La presión económica extrema y la falta de un horizonte temporal en las restricciones ha propiciado una cascada de recursos para impugnar las medidas de cierre

La hostelería española está experimentando de forma cruenta los efectos de las restricciones impuestas para luchar contra la pandemia de Covid-19. Los datos del cierre de año del sector revelan una caída en la facturación de 70.000 millones de euros, lo que equivale a alrededor del 50% de las ventas, y la clausura definitiva de 85.000 bares y restaurantes. Hasta nueve de cada diez negocios, según el Banco de España, tienen necesidad de liquidez, ahogados por unas limitaciones de actividad severamente restrictivas –que difieren entre unos y otros territorios– y abrumados por la ausencia de medidas de compensación económica suficientes para afrontar la peor crisis que ha vivido el sector en su historia.

La presión económica extrema y la falta de un horizonte temporal en las restricciones ha propiciado una cascada de recursos ante los tribunales de justicia para impugnar las medidas de cierre total y parcial impuestas al sector. La reciente decisión del Tribunal Superior de Justicia del País Vasco, a favor de las patronales y contra las medidas aprobadas por el Gobierno vasco el pasado mes de enero, ha animado a distintas patronales y plataformas, como es el caso de la valenciana SOS Hostelería, a buscar la tutela judicial frente a lo que consideran normativas discriminatorias y no suficientemente motivadas. También desde Hostelería de España se estudia la presentación de recursos en toda España para impugnar los cierres y restricciones. La patronal argumenta que las medidas no están justificadas y que el hecho de que no se determine un periodo concreto de aplicación provoca inseguridad jurídica.

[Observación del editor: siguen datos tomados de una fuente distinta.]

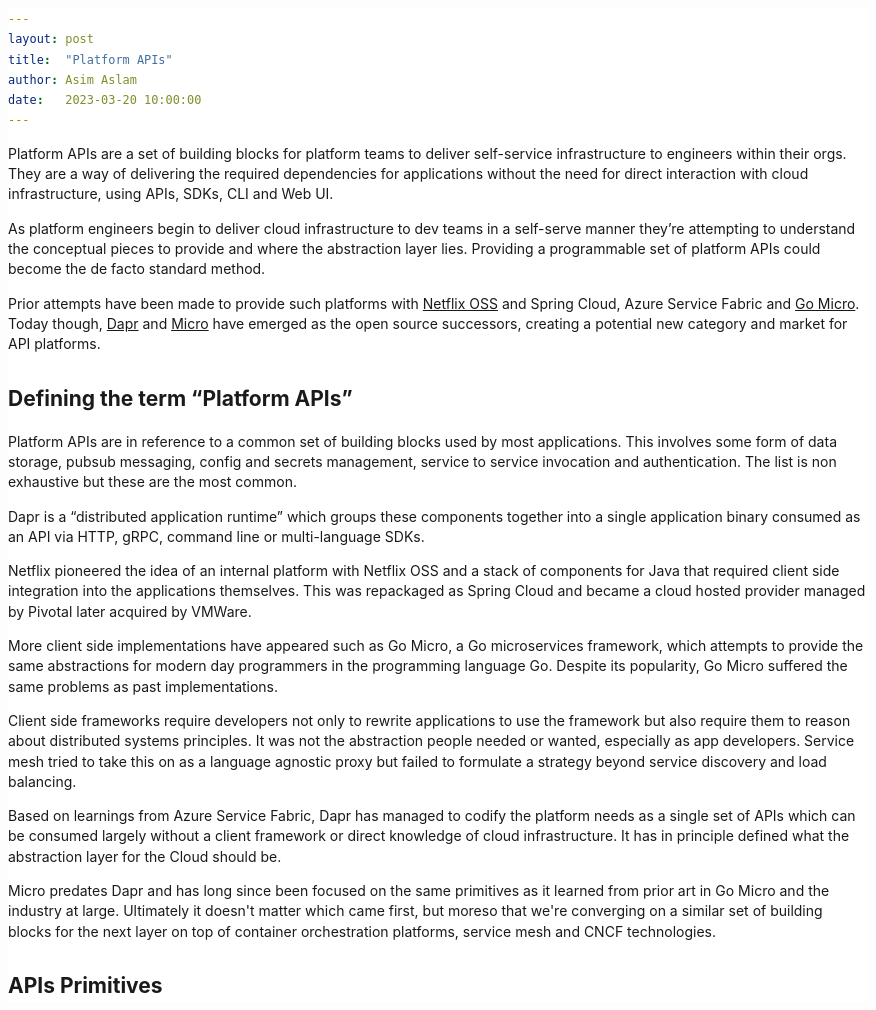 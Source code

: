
 ```yaml
---
layout: post
title:  "Platform APIs"
author: Asim Aslam
date:   2023-03-20 10:00:00
---
```


Platform APIs are a set of building blocks for platform teams to deliver self-service infrastructure to engineers within their orgs. They are a way of delivering the required dependencies for applications without the need for direct interaction with cloud infrastructure, using APIs, SDKs, CLI and Web UI.

As platform engineers begin to deliver cloud infrastructure to dev teams in a self-serve manner they’re attempting to understand the conceptual pieces to provide and where the abstraction layer lies. Providing a programmable set of platform APIs could become the de facto standard method.

Prior attempts have been made to provide such platforms with [Netflix OSS](https://netflix.github.io/) and Spring Cloud, Azure Service Fabric and [Go Micro](https://go-micro.dev). 
Today though, [Dapr](https://dapr.io) and [Micro](https://micro.dev) have emerged as the open source successors, creating a potential new category and market for API platforms.

## Defining the term “Platform APIs”
Platform APIs are in reference to a common set of building blocks used by most applications. This involves some form of data storage, pubsub messaging, config and secrets management, service to service invocation and authentication. The list is non exhaustive but these are the most common.

Dapr is a “distributed application runtime” which groups these components together into a single application binary consumed as an API via HTTP, gRPC, command line or multi-language SDKs.

Netflix pioneered the idea of an internal platform with Netflix OSS and a stack of components for Java that required client side integration into the applications themselves. This was repackaged as Spring Cloud and became a cloud hosted provider managed by Pivotal later acquired by VMWare.

More client side implementations have appeared such as Go Micro, a Go microservices framework, which attempts to provide the same abstractions for modern day programmers in the programming language Go. Despite its popularity, Go Micro suffered the same problems as past implementations. 

Client side frameworks require developers not only to rewrite applications to use the framework but also require them to reason about distributed systems principles. It was not the abstraction people needed or wanted, especially as app developers. Service mesh tried to take this on as a language agnostic proxy but failed to formulate a strategy beyond service discovery and load balancing.

Based on learnings from Azure Service Fabric, Dapr has managed to codify the platform needs as a single set of APIs which can be consumed largely without a client framework or direct knowledge of cloud infrastructure. It has in principle defined what the abstraction layer for the Cloud should be. 

Micro predates Dapr and has long since been focused on the same primitives as it learned from prior art in Go Micro and the industry at large. Ultimately it doesn't 
matter which came first, but moreso that we're converging on a similar set of building blocks for the next layer on top of container orchestration platforms, service mesh and CNCF technologies.

## APIs Primitives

La judicialización de las restricciones contra el Covid-19 en la hostelería es una muestra más de la profunda crisis que vive el sector, pero también de la falta de respuesta tanto por parte de las comunidades autónomas como del propio Gobierno ante la situación de emergencia que vive esta industria. Al contrario que otras economías europeas, España sigue resistiéndose a aprobar un plan de ayudas directas a las empresas, a lo que se suma la falta de un criterio unificado en los cierres y las contradicciones en la gestión de la crisis sanitaria respecto a otros sectores de exposición al público. Las patronales ejercen su legítimo derecho a la tutela judicial efectiva al recurrir las normativas autonómicas, pero no deberían ser los tribunales a posteriori, sino las propias administraciones públicas quienes lideren una política de lucha contra el Covid-19 racional, eficaz y coordinada, así como un plan de choque para ayudar al sector. El objetivo debe ser proteger la salud de la ciudadanía y controlar la crisis sanitaria, pero hacerlo sin llevar a la primera industria del país hacia el colapso.